A alternativa avançada por este último autor ao controlo social que o consumo institui decorre, pois, de uma definição muito clara do que são necessidades primárias (básicas à sobrevivência do ser humano) e do que são meras atitudes de reprodução de consumos enquanto apropriações do significado simbólico dos objectos. Apenas 1) por uma reflexão que ultrapasse o espartilho de relações de custo/benefício económicas e sociais inscritas na própria estrutura social e nos quadros de referência partilhados a partir dos quais os indivíduos agem, e 2) pela identificação e consequente recusa dessa reprodução de práticas de consumo e de actividades alienantes será possível subtrair o indivíduo a esta «falta de liberdade confortável, suave, razoável e democrática».

É preciso não esquecer que mesmo não sendo um sistema e uma estrutura sociais redutíveis à soma dos elementos que os compõem não deixam de ser produtos da acção humana e, como tal, perfeitamente questionáveis e mutáveis.

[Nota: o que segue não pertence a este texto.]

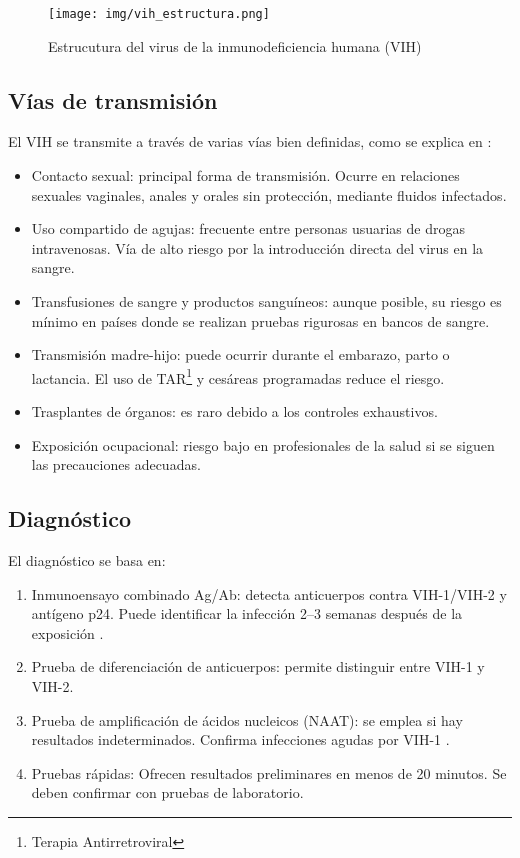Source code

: \begin{figure}[H]
    \centering
    \texttt{[image: img/vih\_estructura.png]}
    \caption{Estrucutura del virus de la inmunodeficiencia humana (VIH)}
    \label{fig:vih estructura}
    \vspace{0.5cm} %
\end{figure}

\subsection{Vías de transmisión}
El VIH se transmite a través de varias vías bien definidas, como se explica en \cite{shaw2012hiv}:
\begin{itemize}
    \item Contacto sexual: principal forma de transmisión. Ocurre en relaciones sexuales vaginales, anales y orales sin protección, mediante fluidos infectados.
    \item Uso compartido de agujas: frecuente entre personas usuarias de drogas intravenosas. Vía de alto riesgo por la introducción directa del virus en la sangre.
    \item Transfusiones de sangre y productos sanguíneos: aunque posible, su riesgo es mínimo en países donde se realizan pruebas rigurosas en bancos de sangre.
    \item Transmisión madre-hijo: puede ocurrir durante el embarazo, parto o lactancia. El uso de TAR\footnote{Terapia Antirretroviral} y cesáreas programadas reduce el riesgo.
    \item Trasplantes de órganos: es raro debido a los controles exhaustivos.
    \item Exposición ocupacional: riesgo bajo en profesionales de la salud si se siguen las precauciones adecuadas.
\end{itemize}

\subsection{Diagnóstico}
El diagnóstico se basa en:
\begin{enumerate}
    \item Inmunoensayo combinado Ag/Ab: detecta anticuerpos contra VIH-1/VIH-2 y antígeno p24. Puede identificar la infección 2–3 semanas después de la exposición \cite{workowski2021sexually}.
    \item Prueba de diferenciación de anticuerpos: permite distinguir entre VIH-1 y VIH-2.
    \item Prueba de amplificación de ácidos nucleicos (NAAT): se emplea si hay resultados indeterminados. Confirma infecciones agudas por VIH-1 \cite{saag2021hiv}.
    \item Pruebas rápidas: Ofrecen resultados preliminares en menos de 20 minutos. Se deben confirmar con pruebas de laboratorio.
\end{enumerate}

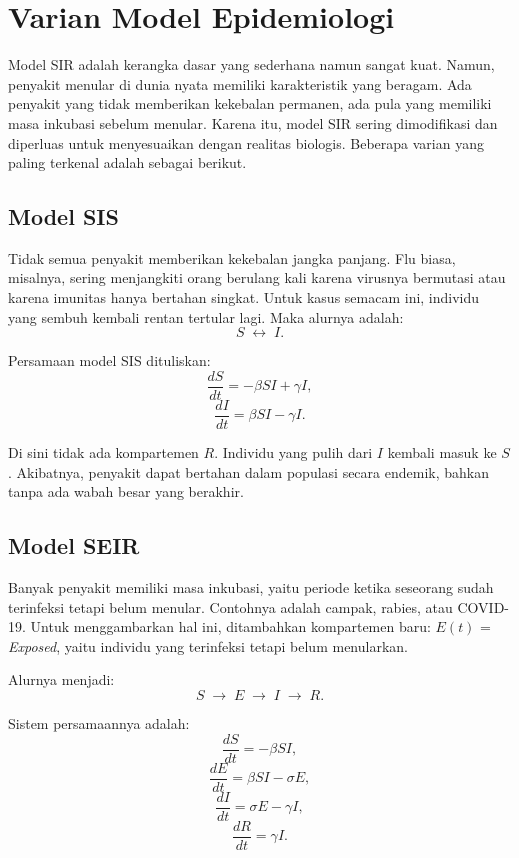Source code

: \documentclass{bukumjh}
\begin{document}
\section{Varian Model Epidemiologi}

Model SIR adalah kerangka dasar yang sederhana namun sangat kuat. Namun, penyakit menular di dunia nyata memiliki karakteristik yang beragam. Ada penyakit yang tidak memberikan kekebalan permanen, ada pula yang memiliki masa inkubasi sebelum menular. Karena itu, model SIR sering dimodifikasi dan diperluas untuk menyesuaikan dengan realitas biologis. Beberapa varian yang paling terkenal adalah sebagai berikut.

\subsection{Model SIS}

Tidak semua penyakit memberikan kekebalan jangka panjang. Flu biasa, misalnya, sering menjangkiti orang berulang kali karena virusnya bermutasi atau karena imunitas hanya bertahan singkat. Untuk kasus semacam ini, individu yang sembuh kembali rentan tertular lagi. Maka alurnya adalah:
\[
S \;\longleftrightarrow\; I.
\]

Persamaan model SIS dituliskan:
\[
\frac{dS}{dt} = -\beta S I + \gamma I,
\]
\[
\frac{dI}{dt} = \beta S I - \gamma I.
\]

Di sini tidak ada kompartemen $R$. Individu yang pulih dari $I$ kembali masuk ke $S$. Akibatnya, penyakit dapat bertahan dalam populasi secara endemik, bahkan tanpa ada wabah besar yang berakhir.

\subsection{Model SEIR}

Banyak penyakit memiliki {\jsg masa inkubasi}, yaitu periode ketika seseorang sudah terinfeksi tetapi belum menular. Contohnya adalah campak, rabies, atau COVID-19. Untuk menggambarkan hal ini, ditambahkan kompartemen baru: $E(t)$ = \textit{Exposed}, yaitu individu yang terinfeksi tetapi belum menularkan.

Alurnya menjadi:
\[
S \;\longrightarrow\; E \;\longrightarrow\; I \;\longrightarrow\; R.
\]

Sistem persamaannya adalah:
\[
\frac{dS}{dt} = -\beta S I,
\]
\[
\frac{dE}{dt} = \beta S I - \sigma E,
\]
\[
\frac{dI}{dt} = \sigma E - \gamma I,
\]
\[
\frac{dR}{dt} = \gamma I.
\]
\end{document}
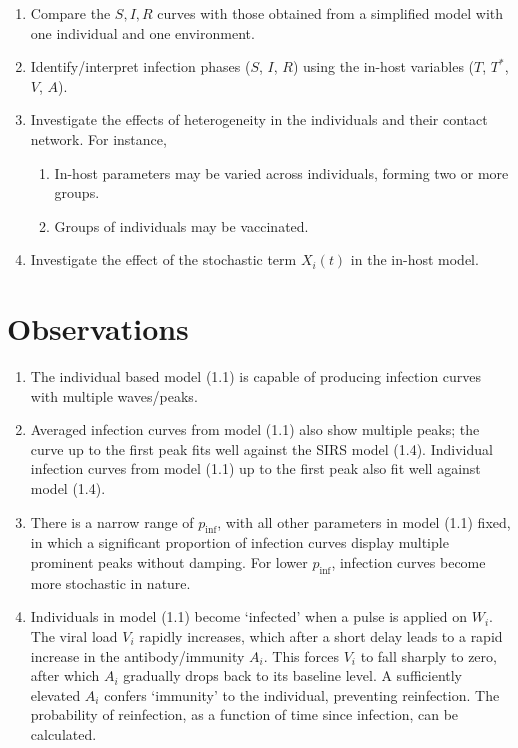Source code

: \documentclass[11pt]{article}
\begin{document}
    \begin{enumerate}
        \item Compare the $S, I, R$ curves with those obtained from a
        simplified model with one individual and one environment.

        \item Identify/interpret infection phases ($S$, $I$, $R$) using the
        in-host variables ($T$, $T^*$, $V$, $A$).

        \item Investigate the effects of heterogeneity in the individuals and
        their contact network. For instance,
        \begin{enumerate}
            \item In-host parameters may be varied across individuals, forming
            two or more groups.
            \item Groups of individuals may be vaccinated.
        \end{enumerate}

        \item Investigate the effect of the stochastic term $X_i(t)$ in the
        in-host model.
    \end{enumerate}


    \section{Observations}

    \begin{enumerate}
        \item The individual based model (1.1) is capable of producing
        infection curves with multiple waves/peaks.

        \item Averaged infection curves from model (1.1) also show multiple
        peaks; the curve up to the first peak fits well against the SIRS model
        (1.4). Individual infection curves from model (1.1) up to the first
        peak also fit well against model (1.4).

        \item There is a narrow range of $p_\text{inf}$, with all other
        parameters in model (1.1) fixed, in which a significant proportion of
        infection curves display multiple prominent peaks without damping. For
        lower $p_\text{inf}$, infection curves become more stochastic in
        nature.

        \item Individuals in model (1.1) become `infected' when a pulse is
        applied on $W_i$. The viral load $V_i$ rapidly increases, which after
        a short delay leads to a rapid increase in the antibody/immunity
        $A_i$. This forces $V_i$ to fall sharply to zero, after which $A_i$
        gradually drops back to its baseline level. A sufficiently elevated
        $A_i$ confers `immunity' to the individual, preventing reinfection.
        The probability of reinfection, as a function of time since infection,
        can be calculated.
    \end{enumerate}
\end{document}
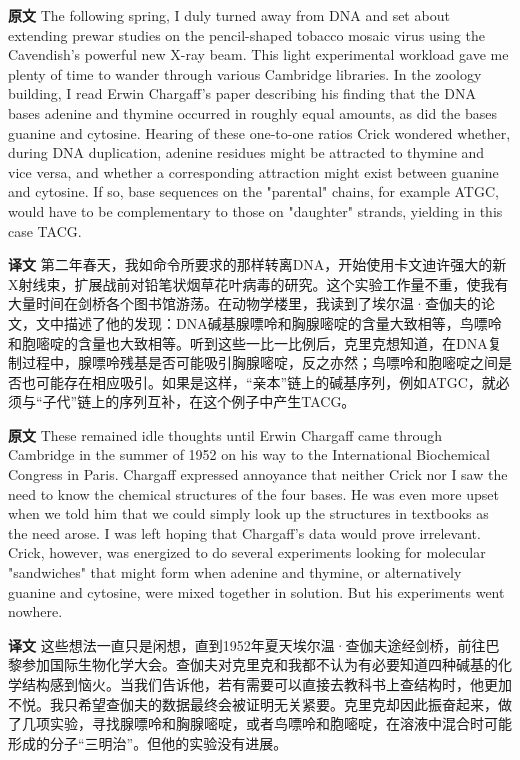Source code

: \documentclass[UTF8,zihao=-4]{ctexart}
\newcommand{\BodyFont}{\fontsize{10.5pt}{15.5pt}\selectfont}
\renewenvironment{quote}{\par\noindent\begingroup\BodyFont}{\par\endgroup}
\begin{document}
\begin{quote}
\noindent\textbf{原文} The following spring, I duly turned away from DNA and set about extending prewar studies on the pencil-shaped tobacco mosaic virus using the Cavendish's powerful new X-ray beam. This light experimental workload gave me plenty of time to wander through various Cambridge libraries. In the zoology building, I read Erwin Chargaff's paper describing his finding that the DNA bases adenine and thymine occurred in roughly equal amounts, as did the bases guanine and cytosine. Hearing of these one-to-one ratios Crick wondered whether, during DNA duplication, adenine residues might be attracted to thymine and vice versa, and whether a corresponding attraction might exist between guanine and cytosine. If so, base sequences on the "parental" chains, for example ATGC, would have to be complementary to those on "daughter" strands, yielding in this case TACG.

\smallskip
\noindent\textbf{译文} 第二年春天，我如命令所要求的那样转离DNA，开始使用卡文迪许强大的新X射线束，扩展战前对铅笔状烟草花叶病毒的研究。这个实验工作量不重，使我有大量时间在剑桥各个图书馆游荡。在动物学楼里，我读到了埃尔温·查伽夫的论文，文中描述了他的发现：DNA碱基腺嘌呤和胸腺嘧啶的含量大致相等，鸟嘌呤和胞嘧啶的含量也大致相等。听到这些一比一比例后，克里克想知道，在DNA复制过程中，腺嘌呤残基是否可能吸引胸腺嘧啶，反之亦然；鸟嘌呤和胞嘧啶之间是否也可能存在相应吸引。如果是这样，“亲本”链上的碱基序列，例如ATGC，就必须与“子代”链上的序列互补，在这个例子中产生TACG。
\end{quote}

\begin{quote}
\noindent\textbf{原文} These remained idle thoughts until Erwin Chargaff came through Cambridge in the summer of 1952 on his way to the International Biochemical Congress in Paris. Chargaff expressed annoyance that neither Crick nor I saw the need to know the chemical structures of the four bases. He was even more upset when we told him that we could simply look up the structures in textbooks as the need arose. I was left hoping that Chargaff's data would prove irrelevant. Crick, however, was energized to do several experiments looking for molecular "sandwiches" that might form when adenine and thymine, or alternatively guanine and cytosine, were mixed together in solution. But his experiments went nowhere.

\smallskip
\noindent\textbf{译文} 这些想法一直只是闲想，直到1952年夏天埃尔温·查伽夫途经剑桥，前往巴黎参加国际生物化学大会。查伽夫对克里克和我都不认为有必要知道四种碱基的化学结构感到恼火。当我们告诉他，若有需要可以直接去教科书上查结构时，他更加不悦。我只希望查伽夫的数据最终会被证明无关紧要。克里克却因此振奋起来，做了几项实验，寻找腺嘌呤和胸腺嘧啶，或者鸟嘌呤和胞嘧啶，在溶液中混合时可能形成的分子“三明治”。但他的实验没有进展。
\end{quote}
\end{document}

Urge questionar os mecanismos e a natureza de um mundo tornado mercearia, onde uma ordem de consumo decorrente de uma ordem de produção exalta e capitaliza a natureza competitiva e a insatisfação congénita do indivíduo em prol de um mero jogo de mercado, o qual, destituído da sua "importância" e significado políticos, não deixa de ser por definição uma praça ou uma feira onde se grita e regateia por coisa nenhuma.